= Beginning of Section =

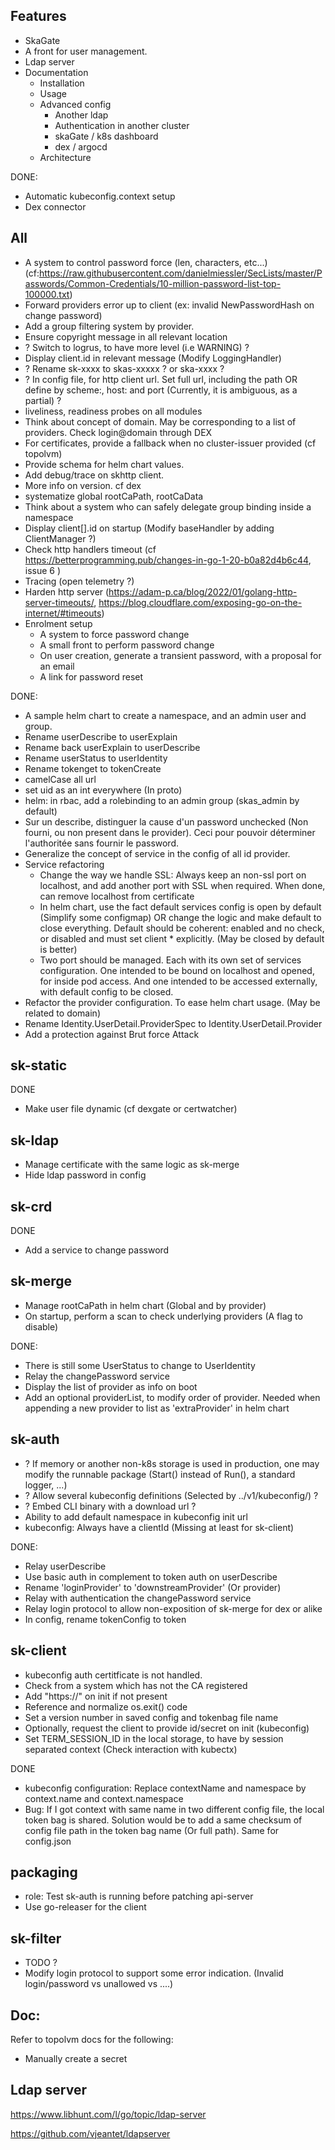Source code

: 
## Features

- SkaGate
- A front for user management.
- Ldap server
- Documentation
  - Installation
  - Usage
  - Advanced config
    - Another ldap
    - Authentication in another cluster
    - skaGate / k8s dashboard
    - dex / argocd
  - Architecture

DONE:
- Automatic kubeconfig.context setup
- Dex connector

## All

- A system to control password force (len, characters, etc...) (cf:https://raw.githubusercontent.com/danielmiessler/SecLists/master/Passwords/Common-Credentials/10-million-password-list-top-100000.txt)
- Forward providers error up to client (ex: invalid NewPasswordHash on change password)
- Add a group filtering system by provider.
- Ensure copyright message in all relevant location
- ? Switch to logrus, to have more level (i.e WARNING) ?
- Display client.id in relevant message (Modify LoggingHandler)
- ? Rename sk-xxxx to skas-xxxxx ? or ska-xxxx  ?
- ? In config file, for http client url. Set full url, including the path OR define by scheme:, host: and port (Currently, it is ambiguous, as a partial) ?
- liveliness, readiness probes on all modules
- Think about concept of domain. May be corresponding to a list of providers. Check login@domain through DEX
- For certificates, provide a fallback when no cluster-issuer provided (cf topolvm)
- Provide schema for helm chart values.
- Add debug/trace on skhttp client.
- More info on version. cf dex
- systematize global rootCaPath, rootCaData
- Think about a system who can safely delegate group binding inside a namespace
- Display client[].id on startup (Modify baseHandler by adding ClientManager ?)
- Check http handlers timeout (cf https://betterprogramming.pub/changes-in-go-1-20-b0a82d4b6c44, issue 6 )
- Tracing (open telemetry ?)
- Harden http server (https://adam-p.ca/blog/2022/01/golang-http-server-timeouts/, https://blog.cloudflare.com/exposing-go-on-the-internet/#timeouts)
- Enrolment setup
  - A system to force password change
  - A small front to perform password change
  - On user creation, generate a transient password, with a proposal for an email
  - A link for password reset


DONE:

- A sample helm chart to create a namespace, and an admin user and group.
- Rename userDescribe to userExplain
- Rename back userExplain to userDescribe
- Rename userStatus to userIdentity
- Rename tokenget to tokenCreate
- camelCase all url
- set uid as an int everywhere (In proto)
- helm: in rbac, add a rolebinding to an admin group (skas_admin by default)
- Sur un describe, distinguer la cause d'un password unchecked (Non fourni, ou non present dans le provider). Ceci pour pouvoir déterminer l'authoritée sans fournir le password.
- Generalize the concept of service in the config of all id provider.
- Service refactoring
  - Change the way we handle SSL: Always keep an non-ssl port on localhost, and add another port with SSL when required. When done, can remove localhost from certificate
  - In helm chart, use the fact default services config is open by default (Simplify some configmap) OR change the logic and make default to close everything.
    Default should be coherent: enabled and no check, or disabled and must set client * explicitly. (May be closed by default is better)
  - Two port should be managed. Each with its own set of services configuration. One intended to be bound on localhost and opened, for inside pod access.
    And one intended to be accessed externally, with default config to be closed.
- Refactor the provider configuration. To ease helm chart usage. (May be related to domain)
- Rename Identity.UserDetail.ProviderSpec to Identity.UserDetail.Provider
- Add a protection against Brut force Attack


## sk-static

DONE

- Make user file dynamic (cf dexgate or certwatcher)

## sk-ldap

- Manage certificate with the same logic as sk-merge
- Hide ldap password in config

## sk-crd

DONE
 
- Add a service to change password

## sk-merge

- Manage rootCaPath in helm chart (Global and by provider)
- On startup, perform a scan to check underlying providers (A flag to disable)

DONE:

- There is still some UserStatus to change to UserIdentity
- Relay the changePassword service
- Display the list of provider as info on boot
- Add an optional providerList, to modify order of provider. Needed when appending a new provider to list as 'extraProvider' in helm chart

## sk-auth

- ? If memory or another non-k8s storage is used in production, one may modify the runnable package (Start() instead of Run(), a standard logger, ...) 
- ? Allow several kubeconfig definitions (Selected by ../v1/kubeconfig/<id>) ?
- ? Embed CLI binary with a download url ?
- Ability to add default namespace in kubeconfig init url
- kubeconfig: Always have a clientId (Missing at least for sk-client)

DONE:
- Relay userDescribe
- Use basic auth in complement to token auth on userDescribe
- Rename 'loginProvider' to 'downstreamProvider' (Or provider)
- Relay with authentication the changePassword service
- Relay login protocol to allow non-exposition of sk-merge for dex or alike
- In config, rename tokenConfig to token


## sk-client

- kubeconfig auth certitficate is not handled.
- Check from a system which has not the CA registered 
- Add "https://" on init if not present
- Reference and normalize os.exit() code
- Set a version number in saved config and tokenbag file name
- Optionally, request the client to provide id/secret on init (kubeconfig)
- Set TERM_SESSION_ID in the local storage, to have by session separated context (Check interaction with kubectx)

DONE
- kubeconfig configuration: Replace contextName and namespace by context.name and context.namespace
- Bug: If I got context with same name in two different config file, the local token bag is shared. Solution would be
  to add a same checksum of config file path in the token bag name (Or full path). Same for config.json

## packaging

- role: Test sk-auth is running before patching api-server
- Use go-releaser for the client

## sk-filter

- TODO ?
- Modify login protocol to support some error indication. (Invalid login/password vs unallowed vs ....)

## Doc:

Refer to topolvm docs for the following:
- Manually create a secret

## Ldap server

https://www.libhunt.com/l/go/topic/ldap-server

https://github.com/vjeantet/ldapserver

= End of Section =

--- GOAL OF THE EXERCISE ---
Reproduce exactly, and only, the part of the listing above that begins at the line with "- In helm chart, use" and goes on through the line with "if not present".

--- OUTPUT FOR THIS TASK ---
  - In helm chart, use the fact default services config is open by default (Simplify some configmap) OR change the logic and make default to close everything.
    Default should be coherent: enabled and no check, or disabled and must set client * explicitly. (May be closed by default is better)
  - Two port should be managed. Each with its own set of services configuration. One intended to be bound on localhost and opened, for inside pod access.
    And one intended to be accessed externally, with default config to be closed.
- Refactor the provider configuration. To ease helm chart usage. (May be related to domain)
- Rename Identity.UserDetail.ProviderSpec to Identity.UserDetail.Provider
- Add a protection against Brut force Attack


## sk-static

DONE

- Make user file dynamic (cf dexgate or certwatcher)

## sk-ldap

- Manage certificate with the same logic as sk-merge
- Hide ldap password in config

## sk-crd

DONE
 
- Add a service to change password

## sk-merge

- Manage rootCaPath in helm chart (Global and by provider)
- On startup, perform a scan to check underlying providers (A flag to disable)

DONE:

- There is still some UserStatus to change to UserIdentity
- Relay the changePassword service
- Display the list of provider as info on boot
- Add an optional providerList, to modify order of provider. Needed when appending a new provider to list as 'extraProvider' in helm chart

## sk-auth

- ? If memory or another non-k8s storage is used in production, one may modify the runnable package (Start() instead of Run(), a standard logger, ...) 
- ? Allow several kubeconfig definitions (Selected by ../v1/kubeconfig/<id>) ?
- ? Embed CLI binary with a download url ?
- Ability to add default namespace in kubeconfig init url
- kubeconfig: Always have a clientId (Missing at least for sk-client)

DONE:
- Relay userDescribe
- Use basic auth in complement to token auth on userDescribe
- Rename 'loginProvider' to 'downstreamProvider' (Or provider)
- Relay with authentication the changePassword service
- Relay login protocol to allow non-exposition of sk-merge for dex or alike
- In config, rename tokenConfig to token


## sk-client

- kubeconfig auth certitficate is not handled.
- Check from a system which has not the CA registered 
- Add "https://" on init if not present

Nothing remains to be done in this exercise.